Draxus olhou diretamente nos olhos do aldeão por um momento, como se de repente sentisse que algo não estava certo.

Quando o aldeão encontrou seu olhar, Draxus se concentrou ainda mais, canalizando todo o seu imenso poder apenas em seu olhar, observando a reação do homem ao fazê-lo.

Dando um último passo à frente, ficando cara a cara com o prisioneiro, os olhos cor de âmbar de Draxus brilharam lindamente, como o sol dourado no alto.

E à medida que ele ativava seus imensos poderes de dragão, os olhos do Rei brilharam intensamente.

Suas pupilas se alongaram em fendas pretas no centro de cada uma de suas íris.

Até que, por fim, ficaram semelhantes aos olhos de um dragão.

Ele estava determinado a romper qualquer véu que escondesse a verdade ali mesmo.

De repente, o aldeão fechou os olhos com força e soltou um grunhido de dor, balançando a cabeça violentamente de um lado para o outro em retaliação.

Todo o seu corpo ficou tenso.

Ele começou a gritar alto, como se estivesse sentindo uma dor incrível, enquanto ainda era mantido no lugar por Zaar, que estava logo atrás, visivelmente confuso.

“Que porra está acontecendo?” perguntou Zaar, olhando para o General em busca de respostas.

O General deu de ombros, sem saber, enquanto também assistia à cena se desenrolar.

O corpo do homem movia-se com tanta violência que nem Zaar conseguia mais segurá-lo. Ele soltou o prisioneiro rapidamente, recuando, atônito.

Então, quando Draxus abriu a boca e pronunciou apenas uma palavra, sua voz saiu incrivelmente mais profunda que o normal, soando como a voz de um dragão.

“Khraah!” (Revele-se!)

Em uma fração de segundo, os dois aldeões ajoelhados ao lado do primeiro prisioneiro desapareceram repentinamente em sombras densas de poeira negra espalhada.

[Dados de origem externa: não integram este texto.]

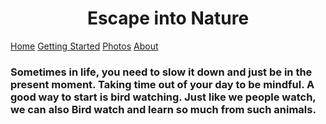 <!DOCTYPE html>
<html lang="en US">
    <head>
        <meta charset="UTF-8" />
        <title>Bird Watching Club</title> 
        <meta name="description"content="Early Bird catches the worm!"/>
        <meta name="author" content="Jacinta" />
</head>


<body> 
<h1 style="text-align: center;">Escape into Nature</h1>
<div class="topnav">
    <a class="active" href="#home">Home</a>
        <a href="#getting started">Getting Started</a>
        <a href="#photos">Photos</a> 
        <a href ="#about">About</a>

 <h3>
    <p>Sometimes in life, you need to slow it down and just be in the present moment. Taking time out of your day to be mindful. A good way to start is bird watching. Just like we people watch, we can also Bird watch and learn so much from such animals. </p>

    
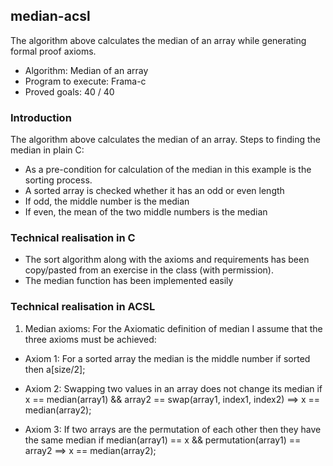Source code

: ## median-acsl
The algorithm above calculates the median of an array while generating formal proof axioms.

- Algorithm: Median of an array
- Program to execute: Frama-c
- Proved goals:   40 / 40

### Introduction
The algorithm above calculates the median of an array. Steps to finding the median in plain C:
- As a pre-condition for calculation of the median in this example is the sorting process.
- A sorted array is checked whether it has an odd or even length
- If odd, the middle number is the median
- If even, the mean of the two middle numbers is the median

### Technical realisation in C
- The sort algorithm along with the axioms and requirements has been copy/pasted from an exercise in the class (with permission).
- The median function has been implemented easily

### Technical realisation in ACSL
1. Median axioms:
For the Axiomatic definition of median I assume that the three axioms must be achieved:

- Axiom 1: For a sorted array the median is the middle number
if sorted then a[size/2];

- Axiom 2: Swapping two values in an array does not change its median
if x == median(array1) && array2 == swap(array1, index1, index2) ==> x == median(array2);

- Axiom 3: If two arrays are the permutation of each other then they have the same median
if median(array1) == x && permutation(array1) == array2 ==> x == median(array2);
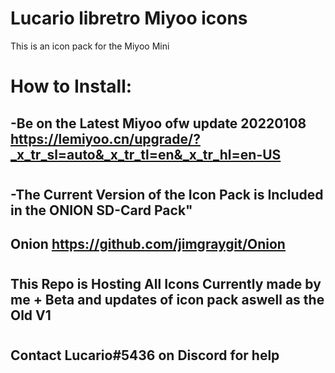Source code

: # Lucario libretro Miyoo icons

This is an icon pack for the Miyoo Mini 

# How to Install:
## -Be on the Latest Miyoo ofw update 20220108 https://lemiyoo.cn/upgrade/?_x_tr_sl=auto&_x_tr_tl=en&_x_tr_hl=en-US
#
## -The Current Version of the Icon Pack is Included in the ONION SD-Card Pack"
## Onion https://github.com/jimgraygit/Onion
#
## This Repo is Hosting All Icons Currently made by me + Beta and updates of icon pack aswell as the Old V1
#
## Contact Lucario#5436 on Discord for help
#


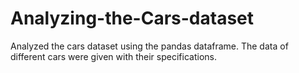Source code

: # Analyzing-the-Cars-dataset

Analyzed the cars dataset using the pandas dataframe. The data of different cars were given with their specifications.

E o aldeão que estava entre eles começou a mudar...

Jogando a cabeça para trás para encarar o teto da tenda, com a boca bem aberta, os olhos do prisioneiro ficaram brancos e sua aparência se transformou.

Ele mudou para a de uma pessoa completamente diferente; uma bela mulher de aparência jovem, vestindo um longo vestido preto, rasgado e esfarrapado.

A pele dela estava mortalmente pálida.

Zaar e Shasharan recuaram em choque ao vê-la ali, parada no meio da tenda de interrogatório deles.

Com seus longos cabelos pretos e lisos chegando até as nádegas e seus olhos brancos brilhantes fixos no Rei, ela havia se transformado completamente em sua verdadeira forma.

Uma forma familiar para o Rei Dragão.

Com os olhos postos no Rei, ela deu um sorriso sádico para ele.

Curiosamente, Draxus não pareceu surpreso com a transformação que acabara de acontecer diante de seus olhos.

Nem um pouco!

Ele continuou firme diante dela enquanto a feiticeira das trevas falava pela primeira vez.

“O que me entregou?”

Sua voz assombrosa parecia ecoar pelas paredes da tenda enquanto ela falava com aquele sorriso provocante.

Mas, antes que qualquer um pudesse dizer algo, Draxus avançou rapidamente e a agarrou pelo pescoço.

O movimento repentino pegou a feiticeira de surpresa, enquanto o Rei a puxava para mais perto, deixando-a cara a cara com ele enquanto falava com um rosnado vicioso.

“Você tem muita coragem de aparecer aqui, Rayvinn.”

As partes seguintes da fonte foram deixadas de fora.